To do: Nothing should differ between your answer and the records.

Data shown:

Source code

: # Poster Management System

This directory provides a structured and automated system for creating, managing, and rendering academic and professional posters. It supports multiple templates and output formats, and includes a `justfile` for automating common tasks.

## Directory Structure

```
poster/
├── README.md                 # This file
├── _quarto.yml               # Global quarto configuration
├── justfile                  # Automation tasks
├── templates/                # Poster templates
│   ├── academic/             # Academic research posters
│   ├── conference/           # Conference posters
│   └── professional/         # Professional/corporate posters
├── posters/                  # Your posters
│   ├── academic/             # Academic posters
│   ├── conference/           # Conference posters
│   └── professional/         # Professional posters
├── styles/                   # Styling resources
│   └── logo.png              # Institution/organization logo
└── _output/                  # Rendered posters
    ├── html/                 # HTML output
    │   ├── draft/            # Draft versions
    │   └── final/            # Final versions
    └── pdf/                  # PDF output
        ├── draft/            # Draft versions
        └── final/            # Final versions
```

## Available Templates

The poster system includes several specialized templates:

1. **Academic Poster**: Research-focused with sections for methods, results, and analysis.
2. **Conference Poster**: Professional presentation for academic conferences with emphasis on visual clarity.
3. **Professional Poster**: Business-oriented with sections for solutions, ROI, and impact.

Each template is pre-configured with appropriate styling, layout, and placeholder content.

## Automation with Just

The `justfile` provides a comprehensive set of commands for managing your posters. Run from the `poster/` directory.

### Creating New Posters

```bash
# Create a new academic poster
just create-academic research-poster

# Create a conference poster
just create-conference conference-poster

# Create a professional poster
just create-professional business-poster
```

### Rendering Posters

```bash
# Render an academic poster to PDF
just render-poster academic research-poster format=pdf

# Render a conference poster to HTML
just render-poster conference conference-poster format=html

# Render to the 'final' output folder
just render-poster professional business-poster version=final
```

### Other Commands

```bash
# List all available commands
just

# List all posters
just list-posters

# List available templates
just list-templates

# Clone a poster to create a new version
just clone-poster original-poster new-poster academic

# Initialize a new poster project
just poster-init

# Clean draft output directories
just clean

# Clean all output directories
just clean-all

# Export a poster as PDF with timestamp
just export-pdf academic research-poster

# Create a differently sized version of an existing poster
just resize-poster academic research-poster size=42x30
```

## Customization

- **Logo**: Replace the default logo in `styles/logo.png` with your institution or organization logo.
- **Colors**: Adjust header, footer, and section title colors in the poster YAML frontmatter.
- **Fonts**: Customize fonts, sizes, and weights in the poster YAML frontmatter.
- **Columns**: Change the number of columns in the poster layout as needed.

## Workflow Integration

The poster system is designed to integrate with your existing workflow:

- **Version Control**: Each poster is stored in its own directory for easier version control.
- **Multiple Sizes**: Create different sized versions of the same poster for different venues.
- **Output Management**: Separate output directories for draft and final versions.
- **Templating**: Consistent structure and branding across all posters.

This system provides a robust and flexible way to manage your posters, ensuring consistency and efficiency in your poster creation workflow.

Response to the exercise:
Source code

: # Poster Management System

This directory provides a structured and automated system for creating, managing, and rendering academic and professional posters. It supports multiple templates and output formats, and includes a `justfile` for automating common tasks.

## Directory Structure

```
poster/
├── README.md                 # This file
├── _quarto.yml               # Global quarto configuration
├── justfile                  # Automation tasks
├── templates/                # Poster templates
│   ├── academic/             # Academic research posters
│   ├── conference/           # Conference posters
│   └── professional/         # Professional/corporate posters
├── posters/                  # Your posters
│   ├── academic/             # Academic posters
│   ├── conference/           # Conference posters
│   └── professional/         # Professional posters
├── styles/                   # Styling resources
│   └── logo.png              # Institution/organization logo
└── _output/                  # Rendered posters
    ├── html/                 # HTML output
    │   ├── draft/            # Draft versions
    │   └── final/            # Final versions
    └── pdf/                  # PDF output
        ├── draft/            # Draft versions
        └── final/            # Final versions
```

## Available Templates

The poster system includes several specialized templates:

1. **Academic Poster**: Research-focused with sections for methods, results, and analysis.
2. **Conference Poster**: Professional presentation for academic conferences with emphasis on visual clarity.
3. **Professional Poster**: Business-oriented with sections for solutions, ROI, and impact.

Each template is pre-configured with appropriate styling, layout, and placeholder content.

## Automation with Just

The `justfile` provides a comprehensive set of commands for managing your posters. Run from the `poster/` directory.

### Creating New Posters

```bash
# Create a new academic poster
just create-academic research-poster

# Create a conference poster
just create-conference conference-poster

# Create a professional poster
just create-professional business-poster
```

### Rendering Posters

```bash
# Render an academic poster to PDF
just render-poster academic research-poster format=pdf

# Render a conference poster to HTML
just render-poster conference conference-poster format=html

# Render to the 'final' output folder
just render-poster professional business-poster version=final
```

### Other Commands

```bash
# List all available commands
just

# List all posters
just list-posters

# List available templates
just list-templates

# Clone a poster to create a new version
just clone-poster original-poster new-poster academic

# Initialize a new poster project
just poster-init

# Clean draft output directories
just clean

# Clean all output directories
just clean-all

# Export a poster as PDF with timestamp
just export-pdf academic research-poster

# Create a differently sized version of an existing poster
just resize-poster academic research-poster size=42x30
```

## Customization

- **Logo**: Replace the default logo in `styles/logo.png` with your institution or organization logo.
- **Colors**: Adjust header, footer, and section title colors in the poster YAML frontmatter.
- **Fonts**: Customize fonts, sizes, and weights in the poster YAML frontmatter.
- **Columns**: Change the number of columns in the poster layout as needed.

## Workflow Integration

The poster system is designed to integrate with your existing workflow:

- **Version Control**: Each poster is stored in its own directory for easier version control.
- **Multiple Sizes**: Create different sized versions of the same poster for different venues.
- **Output Management**: Separate output directories for draft and final versions.
- **Templating**: Consistent structure and branding across all posters.

This system provides a robust and flexible way to manage your posters, ensuring consistency and efficiency in your poster creation workflow.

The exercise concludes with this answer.